Late steps of ribosome assembly in E. coli are sensitive to a severe heat stress but are assisted by the HSP70 chaperone machine.

机构信息

CNRS UPR9073 (affiliated with University Paris 7-Denis Diderot), Institut de Biologie Physico-Chimique, 13 rue Pierre et Marie Curie, F-75005 Paris.

出版信息

Nucleic Acids Res. 2011 Mar;39(5):1855-67. doi: 10.1093/nar/gkq1049. Epub 2010 Nov 8.

DOI:10.1093/nar/gkq1049
PMID:21059683
原文链接:https://pmc.ncbi.nlm.nih.gov/articles/PMC3061059/
Abstract

The late stages of 30S and 50S ribosomal subunits biogenesis have been studied in a wild-type (wt) strain of Escherichia coli (MC4100) subjected to a severe heat stress (45-46°C). The 32S and 45S ribosomal particles (precursors to 50S subunits) and 21S ribosomal particles (precursors to 30S subunits) accumulate under these conditions.

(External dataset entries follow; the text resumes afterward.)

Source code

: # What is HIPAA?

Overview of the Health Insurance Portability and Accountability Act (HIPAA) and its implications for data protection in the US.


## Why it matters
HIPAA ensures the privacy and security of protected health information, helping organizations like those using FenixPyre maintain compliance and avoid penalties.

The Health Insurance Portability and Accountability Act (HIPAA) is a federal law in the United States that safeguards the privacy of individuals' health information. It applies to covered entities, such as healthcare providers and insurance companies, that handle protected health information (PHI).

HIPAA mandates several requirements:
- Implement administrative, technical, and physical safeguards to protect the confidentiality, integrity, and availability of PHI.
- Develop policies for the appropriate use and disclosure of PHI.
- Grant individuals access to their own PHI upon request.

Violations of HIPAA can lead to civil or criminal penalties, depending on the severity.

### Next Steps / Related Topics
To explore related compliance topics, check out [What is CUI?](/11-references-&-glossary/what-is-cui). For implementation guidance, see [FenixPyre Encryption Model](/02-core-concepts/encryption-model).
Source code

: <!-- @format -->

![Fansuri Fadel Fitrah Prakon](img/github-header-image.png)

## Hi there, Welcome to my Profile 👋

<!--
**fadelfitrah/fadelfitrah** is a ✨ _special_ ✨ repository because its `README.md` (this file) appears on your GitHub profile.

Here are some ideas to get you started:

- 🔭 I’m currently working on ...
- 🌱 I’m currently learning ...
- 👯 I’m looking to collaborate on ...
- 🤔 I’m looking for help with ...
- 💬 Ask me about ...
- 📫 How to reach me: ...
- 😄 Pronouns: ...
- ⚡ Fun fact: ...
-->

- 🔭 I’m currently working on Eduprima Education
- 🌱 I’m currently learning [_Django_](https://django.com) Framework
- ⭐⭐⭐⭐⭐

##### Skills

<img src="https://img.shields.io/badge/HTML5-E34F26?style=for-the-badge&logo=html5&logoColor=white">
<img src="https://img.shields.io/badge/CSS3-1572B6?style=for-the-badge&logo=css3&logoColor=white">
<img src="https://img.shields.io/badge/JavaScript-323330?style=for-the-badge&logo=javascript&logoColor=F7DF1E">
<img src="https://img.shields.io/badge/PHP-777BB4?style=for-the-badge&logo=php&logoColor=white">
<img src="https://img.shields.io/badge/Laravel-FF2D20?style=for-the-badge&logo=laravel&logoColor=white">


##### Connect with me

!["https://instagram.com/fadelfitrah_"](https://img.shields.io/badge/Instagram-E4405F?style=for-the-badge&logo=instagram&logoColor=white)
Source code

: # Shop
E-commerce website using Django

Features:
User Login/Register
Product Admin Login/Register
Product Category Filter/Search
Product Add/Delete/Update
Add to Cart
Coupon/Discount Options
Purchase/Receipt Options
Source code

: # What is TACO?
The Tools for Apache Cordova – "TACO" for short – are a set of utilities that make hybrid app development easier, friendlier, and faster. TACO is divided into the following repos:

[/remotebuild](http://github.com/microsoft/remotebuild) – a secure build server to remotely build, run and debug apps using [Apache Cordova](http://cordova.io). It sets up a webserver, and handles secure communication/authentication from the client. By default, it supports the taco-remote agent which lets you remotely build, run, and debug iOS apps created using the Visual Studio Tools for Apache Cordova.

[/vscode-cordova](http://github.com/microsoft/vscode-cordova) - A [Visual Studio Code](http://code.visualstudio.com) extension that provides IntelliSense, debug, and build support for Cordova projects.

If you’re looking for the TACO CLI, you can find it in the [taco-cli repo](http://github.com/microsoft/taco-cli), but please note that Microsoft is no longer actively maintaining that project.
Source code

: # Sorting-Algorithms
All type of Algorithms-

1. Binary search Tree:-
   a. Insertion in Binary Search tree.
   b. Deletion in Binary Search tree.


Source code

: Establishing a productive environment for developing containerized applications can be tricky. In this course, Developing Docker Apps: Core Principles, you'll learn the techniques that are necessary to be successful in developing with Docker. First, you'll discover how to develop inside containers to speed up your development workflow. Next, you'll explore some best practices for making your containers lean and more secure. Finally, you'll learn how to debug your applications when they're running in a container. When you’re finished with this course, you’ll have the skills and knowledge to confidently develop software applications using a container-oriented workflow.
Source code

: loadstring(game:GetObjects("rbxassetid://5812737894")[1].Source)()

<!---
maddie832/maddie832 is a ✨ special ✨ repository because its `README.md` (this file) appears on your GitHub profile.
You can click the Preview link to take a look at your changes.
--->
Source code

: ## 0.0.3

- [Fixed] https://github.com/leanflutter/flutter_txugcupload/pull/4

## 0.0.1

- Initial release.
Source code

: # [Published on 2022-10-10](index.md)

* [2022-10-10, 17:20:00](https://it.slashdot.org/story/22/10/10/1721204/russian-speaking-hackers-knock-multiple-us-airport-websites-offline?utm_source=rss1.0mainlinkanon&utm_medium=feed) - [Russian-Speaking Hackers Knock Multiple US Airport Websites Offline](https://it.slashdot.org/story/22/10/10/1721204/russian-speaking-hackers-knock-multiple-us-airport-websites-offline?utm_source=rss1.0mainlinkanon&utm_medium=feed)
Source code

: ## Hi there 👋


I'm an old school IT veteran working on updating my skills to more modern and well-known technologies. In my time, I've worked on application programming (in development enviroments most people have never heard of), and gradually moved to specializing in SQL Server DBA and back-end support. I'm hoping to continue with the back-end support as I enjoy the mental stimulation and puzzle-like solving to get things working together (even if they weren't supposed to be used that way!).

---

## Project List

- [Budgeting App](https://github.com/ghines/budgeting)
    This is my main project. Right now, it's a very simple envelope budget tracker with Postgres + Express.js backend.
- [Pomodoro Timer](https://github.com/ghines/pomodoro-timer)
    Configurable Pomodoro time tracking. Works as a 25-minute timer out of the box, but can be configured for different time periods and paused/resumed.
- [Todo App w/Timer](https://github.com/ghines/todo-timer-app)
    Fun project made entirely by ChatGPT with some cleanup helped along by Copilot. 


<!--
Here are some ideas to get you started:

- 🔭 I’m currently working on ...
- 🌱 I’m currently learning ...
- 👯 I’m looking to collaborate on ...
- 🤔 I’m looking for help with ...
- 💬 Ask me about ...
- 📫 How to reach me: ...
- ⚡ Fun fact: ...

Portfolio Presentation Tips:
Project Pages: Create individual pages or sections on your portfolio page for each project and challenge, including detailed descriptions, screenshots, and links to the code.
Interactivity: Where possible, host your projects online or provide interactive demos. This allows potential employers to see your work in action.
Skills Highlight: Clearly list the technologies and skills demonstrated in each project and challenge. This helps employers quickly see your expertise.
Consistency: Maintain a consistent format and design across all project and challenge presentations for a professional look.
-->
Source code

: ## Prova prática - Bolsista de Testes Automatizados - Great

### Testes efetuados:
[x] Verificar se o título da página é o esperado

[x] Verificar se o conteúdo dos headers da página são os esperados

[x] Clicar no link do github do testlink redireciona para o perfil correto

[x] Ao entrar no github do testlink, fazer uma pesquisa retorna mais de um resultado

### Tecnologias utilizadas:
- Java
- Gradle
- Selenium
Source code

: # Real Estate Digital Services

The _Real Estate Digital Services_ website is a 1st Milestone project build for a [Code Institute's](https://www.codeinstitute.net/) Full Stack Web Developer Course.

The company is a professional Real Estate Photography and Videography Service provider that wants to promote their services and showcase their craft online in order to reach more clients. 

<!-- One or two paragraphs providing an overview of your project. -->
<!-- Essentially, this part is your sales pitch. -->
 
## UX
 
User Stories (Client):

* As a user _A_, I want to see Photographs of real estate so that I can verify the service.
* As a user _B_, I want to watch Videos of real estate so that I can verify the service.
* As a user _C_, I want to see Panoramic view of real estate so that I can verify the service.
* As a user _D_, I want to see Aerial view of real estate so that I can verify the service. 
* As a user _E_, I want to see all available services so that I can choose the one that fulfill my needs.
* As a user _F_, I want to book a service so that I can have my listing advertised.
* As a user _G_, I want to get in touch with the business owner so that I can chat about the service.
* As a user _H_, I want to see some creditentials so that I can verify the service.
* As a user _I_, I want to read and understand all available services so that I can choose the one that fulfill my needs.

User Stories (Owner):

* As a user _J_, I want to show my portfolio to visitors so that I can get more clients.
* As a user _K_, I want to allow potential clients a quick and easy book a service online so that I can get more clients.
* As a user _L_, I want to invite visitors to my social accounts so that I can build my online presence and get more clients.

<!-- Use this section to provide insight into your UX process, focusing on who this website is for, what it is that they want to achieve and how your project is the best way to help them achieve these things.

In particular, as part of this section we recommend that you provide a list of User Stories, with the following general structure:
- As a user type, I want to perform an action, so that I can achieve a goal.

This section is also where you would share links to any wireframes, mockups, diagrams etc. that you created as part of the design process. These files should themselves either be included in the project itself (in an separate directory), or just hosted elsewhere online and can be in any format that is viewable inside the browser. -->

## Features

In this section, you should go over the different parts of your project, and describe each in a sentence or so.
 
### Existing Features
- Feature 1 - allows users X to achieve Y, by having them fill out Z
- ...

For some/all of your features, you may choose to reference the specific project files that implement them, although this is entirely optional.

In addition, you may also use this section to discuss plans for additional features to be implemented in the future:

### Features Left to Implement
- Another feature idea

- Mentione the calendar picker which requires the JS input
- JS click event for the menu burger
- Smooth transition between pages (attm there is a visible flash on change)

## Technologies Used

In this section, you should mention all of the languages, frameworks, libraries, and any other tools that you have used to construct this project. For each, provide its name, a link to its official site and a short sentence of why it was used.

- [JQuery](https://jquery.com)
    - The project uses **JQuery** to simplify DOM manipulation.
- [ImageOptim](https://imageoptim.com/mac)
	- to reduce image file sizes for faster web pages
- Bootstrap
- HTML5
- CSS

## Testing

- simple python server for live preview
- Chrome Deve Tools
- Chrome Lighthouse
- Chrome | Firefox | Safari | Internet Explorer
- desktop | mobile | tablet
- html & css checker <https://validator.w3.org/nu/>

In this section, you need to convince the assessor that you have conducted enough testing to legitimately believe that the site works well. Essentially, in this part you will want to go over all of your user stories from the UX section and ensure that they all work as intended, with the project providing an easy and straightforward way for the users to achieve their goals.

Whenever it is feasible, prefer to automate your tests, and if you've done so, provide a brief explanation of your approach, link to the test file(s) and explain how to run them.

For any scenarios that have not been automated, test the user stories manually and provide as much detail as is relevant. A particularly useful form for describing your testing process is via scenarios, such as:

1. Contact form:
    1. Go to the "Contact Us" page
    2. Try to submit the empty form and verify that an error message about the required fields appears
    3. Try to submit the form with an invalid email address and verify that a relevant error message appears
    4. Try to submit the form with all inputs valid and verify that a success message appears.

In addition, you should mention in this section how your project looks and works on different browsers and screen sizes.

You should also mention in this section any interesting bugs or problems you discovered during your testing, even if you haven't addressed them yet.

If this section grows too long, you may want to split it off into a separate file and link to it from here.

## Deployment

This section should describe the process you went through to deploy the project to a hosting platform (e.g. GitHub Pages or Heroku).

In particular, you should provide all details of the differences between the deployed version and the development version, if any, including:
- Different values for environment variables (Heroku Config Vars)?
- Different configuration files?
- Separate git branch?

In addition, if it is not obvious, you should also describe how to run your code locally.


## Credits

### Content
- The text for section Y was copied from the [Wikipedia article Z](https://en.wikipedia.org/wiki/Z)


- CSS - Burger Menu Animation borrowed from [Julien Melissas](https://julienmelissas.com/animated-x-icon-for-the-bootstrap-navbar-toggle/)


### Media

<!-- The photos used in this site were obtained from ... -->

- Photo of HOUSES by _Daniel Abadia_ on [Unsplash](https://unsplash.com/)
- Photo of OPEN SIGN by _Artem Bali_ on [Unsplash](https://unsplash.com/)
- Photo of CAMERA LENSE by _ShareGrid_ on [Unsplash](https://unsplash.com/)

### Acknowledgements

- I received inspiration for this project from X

They are authentic precursors, not degraded or dead-end particles. The 21S particles are shown, by way of a modified 3'5' RACE procedure, to contain 16S rRNA unprocessed, or processed at its 5' end, and not at the 3' end. This implies that maturation of 16S rRNA is ordered and starts at its 5'-terminus, and that the 3'-terminus is trimmed at a later step. This observation is not limited to heat stress conditions, but it also can be verified in bacteria growing at a normal temperature (30°C), supporting the idea that this is the general pathway. Assembly defects at very high temperature are partially compensated by plasmid-driven overexpression of the DnaK/DnaJ chaperones. The ribosome assembly pattern in wt bacteria under a severe heat stress is therefore reminiscent of that observed at lower temperatures in E. coli mutants lacking the chaperones DnaK or DnaJ.

摘要

在经历严重热应激(45-46°C)的大肠杆菌野生型(wt)菌株中,研究了 30S 和 50S 核糖体亚基生物发生的晚期阶段。在这些条件下,32S 和 45S 核糖体颗粒(50S 亚基的前体)和 21S 核糖体颗粒(30S 亚基的前体)积累。这些是真正的前体,不是降解或无出路的颗粒。通过改进的 3'5' RACE 程序,21S 颗粒显示出未加工的 16S rRNA 或在其 5' 端加工,而不是在 3' 端加工。这意味着 16S rRNA 的成熟是有序的,从其 5' 末端开始,而 3' 末端在稍后的步骤中被修剪。这一观察结果不仅限于热应激条件,而且在正常温度(30°C)下生长的细菌中也可以得到验证,支持了这是一般途径的观点。在非常高的温度下的组装缺陷部分通过质粒驱动的 DnaK/DnaJ 伴侣分子的过度表达得到补偿。因此,wt 细菌在严重热应激下的核糖体组装模式类似于在缺乏伴侣分子 DnaK 或 DnaJ 的大肠杆菌突变体中在较低温度下观察到的模式。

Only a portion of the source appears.